Net Yield for the second quarter was up 6.2 percent driven by a strong rise in pricing with Net Per Diem up 4.8 percent and occupancy increasing 1.2 percentage points. Commenting on the second quarter, the Company’s chairman and CEO, Frank Del Rio, stated, “We are extraordinarily pleased with the performance of the brand in the second quarter. Our strategy of delivering the industry’s most all-inclusive luxury cruise experience is resonating well in the marketplace and is reflected in our strong Net Yield growth.”
Net Cruise Costs, excluding Fuel and Other expenses, per APCD was up less than 1 percent increasing to $270 in 2011 compared to $268 in 2010. Fuel was up 32.3 percent, or $2.5 million, reflecting higher prices. “Our effective economic hedging strategy was able to partially offset this increase, as we recognized a $1.6 million cash benefit on executed fuel hedge contracts during the quarter that offset 65.8 percent of this increase. The realized gain of fuel derivatives was recorded in other income (expense) as these instruments do not qualify for hedge accounting,” Regent said.

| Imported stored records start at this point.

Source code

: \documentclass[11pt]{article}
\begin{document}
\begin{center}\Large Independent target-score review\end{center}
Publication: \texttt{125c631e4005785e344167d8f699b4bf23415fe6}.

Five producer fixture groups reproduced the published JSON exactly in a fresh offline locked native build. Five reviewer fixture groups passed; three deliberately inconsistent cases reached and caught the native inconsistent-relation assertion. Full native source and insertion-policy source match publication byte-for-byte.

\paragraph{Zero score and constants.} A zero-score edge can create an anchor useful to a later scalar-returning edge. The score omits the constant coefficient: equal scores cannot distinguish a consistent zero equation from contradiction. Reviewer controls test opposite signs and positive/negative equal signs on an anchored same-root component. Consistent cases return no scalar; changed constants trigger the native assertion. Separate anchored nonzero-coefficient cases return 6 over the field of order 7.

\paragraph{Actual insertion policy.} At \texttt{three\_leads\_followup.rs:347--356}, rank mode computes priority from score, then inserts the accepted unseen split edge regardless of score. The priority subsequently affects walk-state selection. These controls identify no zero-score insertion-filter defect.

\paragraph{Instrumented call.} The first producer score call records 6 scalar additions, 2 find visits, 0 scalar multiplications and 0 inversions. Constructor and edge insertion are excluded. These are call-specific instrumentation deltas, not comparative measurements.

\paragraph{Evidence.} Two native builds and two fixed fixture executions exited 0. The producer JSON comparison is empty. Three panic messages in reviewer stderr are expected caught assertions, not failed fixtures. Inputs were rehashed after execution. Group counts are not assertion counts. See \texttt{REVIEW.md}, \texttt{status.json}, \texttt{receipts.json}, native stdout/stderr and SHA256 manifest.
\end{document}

Other expenses were up $3.3 million primarily attributable to a 10-day scheduled drydock for Seven Seas Mariner in 2011. “During the second quarter of 2011, we successfully issued $225 million of new senior secured notes and used a portion of the proceeds to extinguish our second lien term loan and prepay $29 million of our first lien term loan. As part of this transaction, we recorded a loss on early extinguishment of debt of $7.5 million due to the write-off of previously deferred financing costs and prepayment penalties,” the company commented.